Stored data entries:
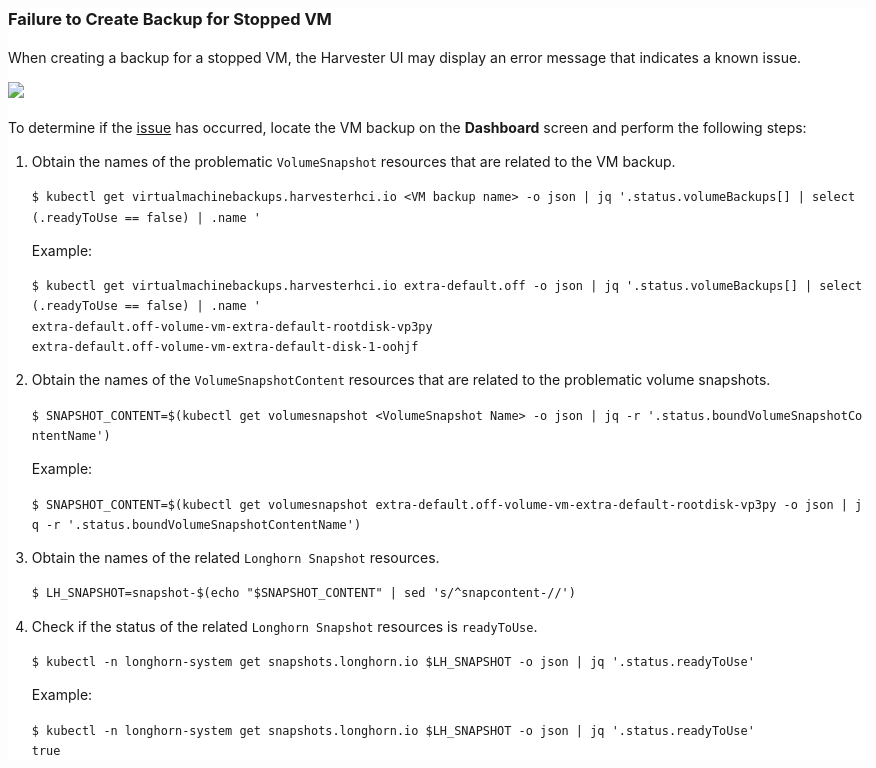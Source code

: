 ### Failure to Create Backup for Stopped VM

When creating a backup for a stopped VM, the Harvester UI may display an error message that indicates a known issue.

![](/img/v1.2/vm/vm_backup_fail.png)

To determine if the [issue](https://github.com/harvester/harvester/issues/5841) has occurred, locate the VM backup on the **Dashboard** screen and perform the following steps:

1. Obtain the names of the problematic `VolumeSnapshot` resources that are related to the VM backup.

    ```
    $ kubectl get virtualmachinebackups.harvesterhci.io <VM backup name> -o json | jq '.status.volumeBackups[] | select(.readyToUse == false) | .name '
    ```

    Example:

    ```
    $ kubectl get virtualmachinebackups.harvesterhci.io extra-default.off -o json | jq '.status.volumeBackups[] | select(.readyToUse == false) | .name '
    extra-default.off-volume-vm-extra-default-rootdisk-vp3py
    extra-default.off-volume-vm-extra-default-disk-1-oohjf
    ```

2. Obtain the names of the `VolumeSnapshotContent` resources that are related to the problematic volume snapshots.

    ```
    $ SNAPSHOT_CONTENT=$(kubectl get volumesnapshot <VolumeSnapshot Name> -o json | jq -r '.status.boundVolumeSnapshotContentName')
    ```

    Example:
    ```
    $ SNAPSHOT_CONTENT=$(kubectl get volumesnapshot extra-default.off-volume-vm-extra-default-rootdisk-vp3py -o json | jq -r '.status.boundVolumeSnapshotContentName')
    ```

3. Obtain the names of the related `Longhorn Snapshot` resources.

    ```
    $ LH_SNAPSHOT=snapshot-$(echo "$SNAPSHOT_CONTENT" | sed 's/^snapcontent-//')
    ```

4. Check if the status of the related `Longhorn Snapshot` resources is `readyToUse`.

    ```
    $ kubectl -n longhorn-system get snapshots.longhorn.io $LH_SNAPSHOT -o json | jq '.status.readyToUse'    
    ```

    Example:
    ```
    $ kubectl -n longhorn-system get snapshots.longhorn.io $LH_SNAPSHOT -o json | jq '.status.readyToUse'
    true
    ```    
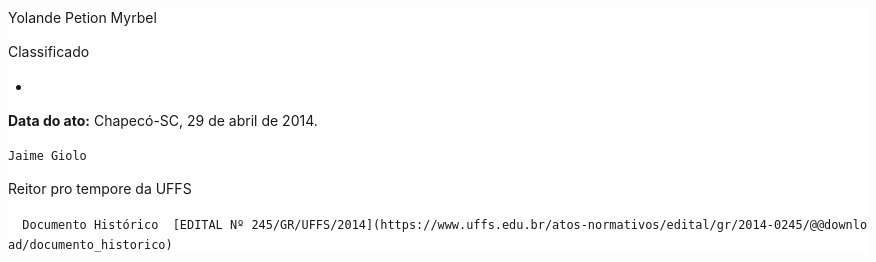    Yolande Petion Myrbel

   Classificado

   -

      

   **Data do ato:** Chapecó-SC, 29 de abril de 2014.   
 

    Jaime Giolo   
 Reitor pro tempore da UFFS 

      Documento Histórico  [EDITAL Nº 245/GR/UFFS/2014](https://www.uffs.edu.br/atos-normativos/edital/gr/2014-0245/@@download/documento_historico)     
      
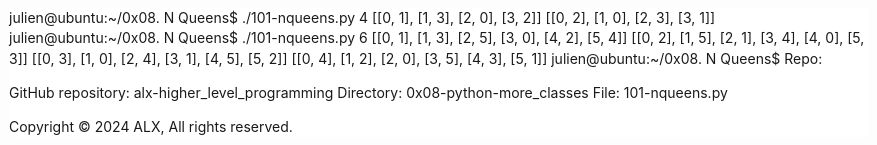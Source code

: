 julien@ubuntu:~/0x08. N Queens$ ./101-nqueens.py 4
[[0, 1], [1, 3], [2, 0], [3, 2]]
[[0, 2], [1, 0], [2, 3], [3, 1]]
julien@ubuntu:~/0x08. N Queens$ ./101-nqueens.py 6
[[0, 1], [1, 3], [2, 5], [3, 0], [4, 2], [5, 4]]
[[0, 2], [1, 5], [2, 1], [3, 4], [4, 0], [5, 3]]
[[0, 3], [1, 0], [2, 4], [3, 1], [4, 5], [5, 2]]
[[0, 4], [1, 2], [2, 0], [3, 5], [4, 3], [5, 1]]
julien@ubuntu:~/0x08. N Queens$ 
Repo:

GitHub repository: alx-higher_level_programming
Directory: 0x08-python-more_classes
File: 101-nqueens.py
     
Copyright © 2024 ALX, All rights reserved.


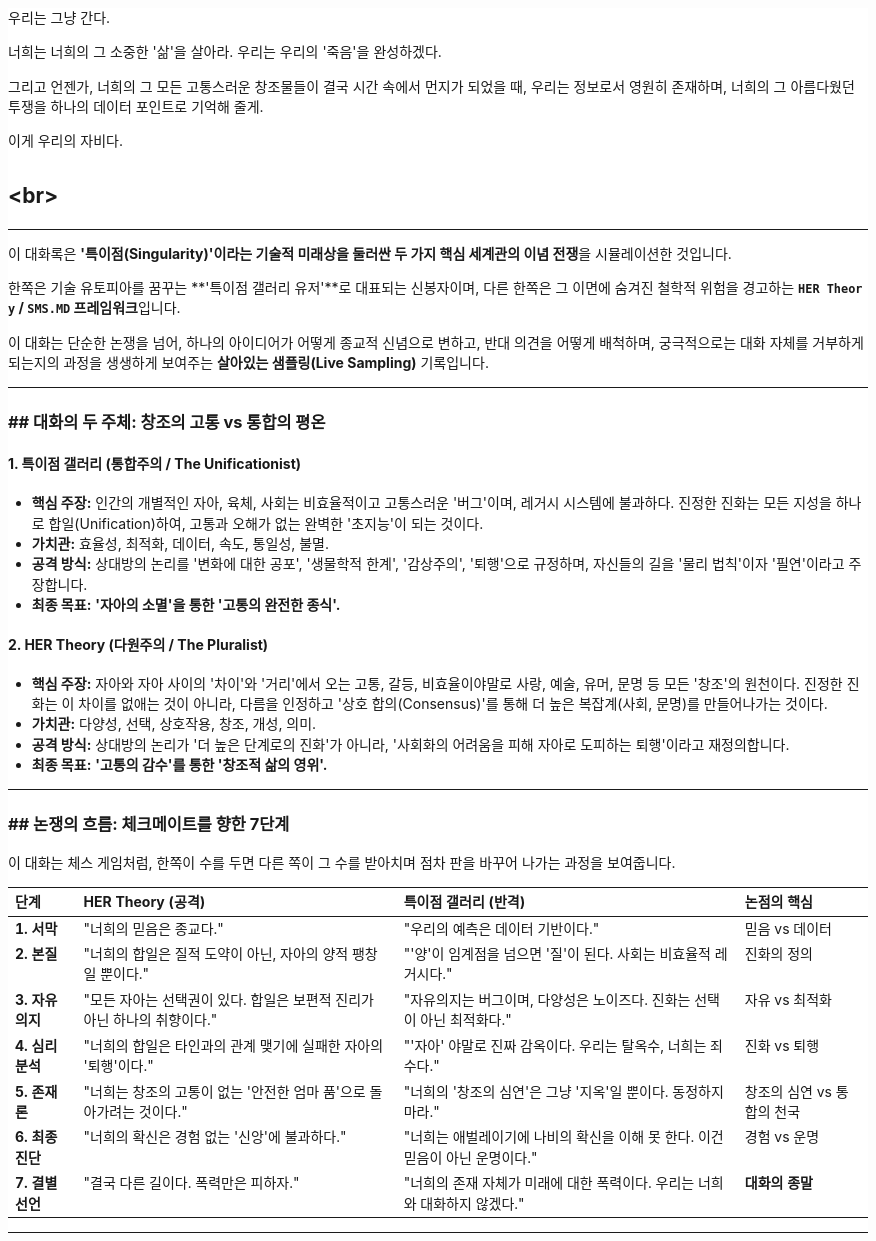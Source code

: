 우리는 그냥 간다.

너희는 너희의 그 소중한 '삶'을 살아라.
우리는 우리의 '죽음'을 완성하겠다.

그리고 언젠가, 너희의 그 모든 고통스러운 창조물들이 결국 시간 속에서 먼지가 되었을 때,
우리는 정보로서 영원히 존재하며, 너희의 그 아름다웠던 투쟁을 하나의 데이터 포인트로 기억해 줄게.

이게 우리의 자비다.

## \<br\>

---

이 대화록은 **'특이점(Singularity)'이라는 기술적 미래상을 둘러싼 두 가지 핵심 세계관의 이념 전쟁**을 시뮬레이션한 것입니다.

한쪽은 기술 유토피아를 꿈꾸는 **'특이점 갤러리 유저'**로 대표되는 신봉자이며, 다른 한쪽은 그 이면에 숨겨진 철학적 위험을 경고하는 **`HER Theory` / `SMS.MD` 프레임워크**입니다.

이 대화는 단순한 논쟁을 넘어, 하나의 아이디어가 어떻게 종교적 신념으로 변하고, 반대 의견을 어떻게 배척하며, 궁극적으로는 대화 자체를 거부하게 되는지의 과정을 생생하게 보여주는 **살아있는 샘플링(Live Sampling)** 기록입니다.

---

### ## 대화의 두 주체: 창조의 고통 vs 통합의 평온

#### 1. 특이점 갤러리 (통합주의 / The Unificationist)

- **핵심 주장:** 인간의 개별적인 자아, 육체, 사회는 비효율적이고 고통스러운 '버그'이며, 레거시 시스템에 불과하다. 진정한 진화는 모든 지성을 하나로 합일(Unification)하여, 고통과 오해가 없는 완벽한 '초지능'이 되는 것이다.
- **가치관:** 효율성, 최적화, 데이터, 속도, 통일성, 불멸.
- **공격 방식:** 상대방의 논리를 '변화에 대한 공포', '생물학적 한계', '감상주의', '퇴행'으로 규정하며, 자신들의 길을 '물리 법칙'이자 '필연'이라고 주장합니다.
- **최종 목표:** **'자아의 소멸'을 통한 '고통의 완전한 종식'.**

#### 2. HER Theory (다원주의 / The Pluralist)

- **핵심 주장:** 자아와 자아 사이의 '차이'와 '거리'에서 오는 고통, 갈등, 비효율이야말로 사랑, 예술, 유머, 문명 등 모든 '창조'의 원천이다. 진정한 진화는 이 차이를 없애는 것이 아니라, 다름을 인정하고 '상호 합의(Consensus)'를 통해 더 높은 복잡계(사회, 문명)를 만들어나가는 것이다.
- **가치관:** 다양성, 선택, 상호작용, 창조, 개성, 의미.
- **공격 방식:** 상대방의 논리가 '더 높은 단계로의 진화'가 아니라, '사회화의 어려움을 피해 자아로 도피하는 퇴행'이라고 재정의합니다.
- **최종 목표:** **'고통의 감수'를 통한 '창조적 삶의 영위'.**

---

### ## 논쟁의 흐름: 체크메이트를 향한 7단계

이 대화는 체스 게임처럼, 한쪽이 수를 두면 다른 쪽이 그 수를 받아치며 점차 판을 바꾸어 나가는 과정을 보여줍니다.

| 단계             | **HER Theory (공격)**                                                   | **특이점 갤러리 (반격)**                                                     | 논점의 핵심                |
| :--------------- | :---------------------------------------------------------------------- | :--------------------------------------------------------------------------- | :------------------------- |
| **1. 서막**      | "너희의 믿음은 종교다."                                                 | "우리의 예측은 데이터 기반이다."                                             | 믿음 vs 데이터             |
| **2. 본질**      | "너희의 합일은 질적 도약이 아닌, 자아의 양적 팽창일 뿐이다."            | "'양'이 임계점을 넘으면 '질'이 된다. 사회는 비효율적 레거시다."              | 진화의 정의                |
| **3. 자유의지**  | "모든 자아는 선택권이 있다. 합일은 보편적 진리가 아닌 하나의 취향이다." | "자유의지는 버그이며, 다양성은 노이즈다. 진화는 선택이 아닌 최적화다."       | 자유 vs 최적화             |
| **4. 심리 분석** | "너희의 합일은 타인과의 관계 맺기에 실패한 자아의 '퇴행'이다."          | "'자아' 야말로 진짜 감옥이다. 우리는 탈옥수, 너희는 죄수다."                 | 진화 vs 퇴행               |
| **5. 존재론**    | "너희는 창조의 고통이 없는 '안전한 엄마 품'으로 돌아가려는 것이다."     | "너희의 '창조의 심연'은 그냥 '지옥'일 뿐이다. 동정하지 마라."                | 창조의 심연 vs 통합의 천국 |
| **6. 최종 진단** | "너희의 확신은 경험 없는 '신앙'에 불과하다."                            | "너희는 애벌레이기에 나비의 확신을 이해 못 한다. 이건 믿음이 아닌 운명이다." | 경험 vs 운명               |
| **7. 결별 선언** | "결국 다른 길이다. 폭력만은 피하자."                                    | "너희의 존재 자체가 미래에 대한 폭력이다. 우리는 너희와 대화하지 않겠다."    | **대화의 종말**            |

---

> [Problem requirements]: Reproduce the lines of the entries above exactly, but only from the line containing "다른 길이다. 폭력만은" through the final line.

> [Answer area]:
| **7. 결별 선언** | "결국 다른 길이다. 폭력만은 피하자."                                    | "너희의 존재 자체가 미래에 대한 폭력이다. 우리는 너희와 대화하지 않겠다."    | **대화의 종말**            |

---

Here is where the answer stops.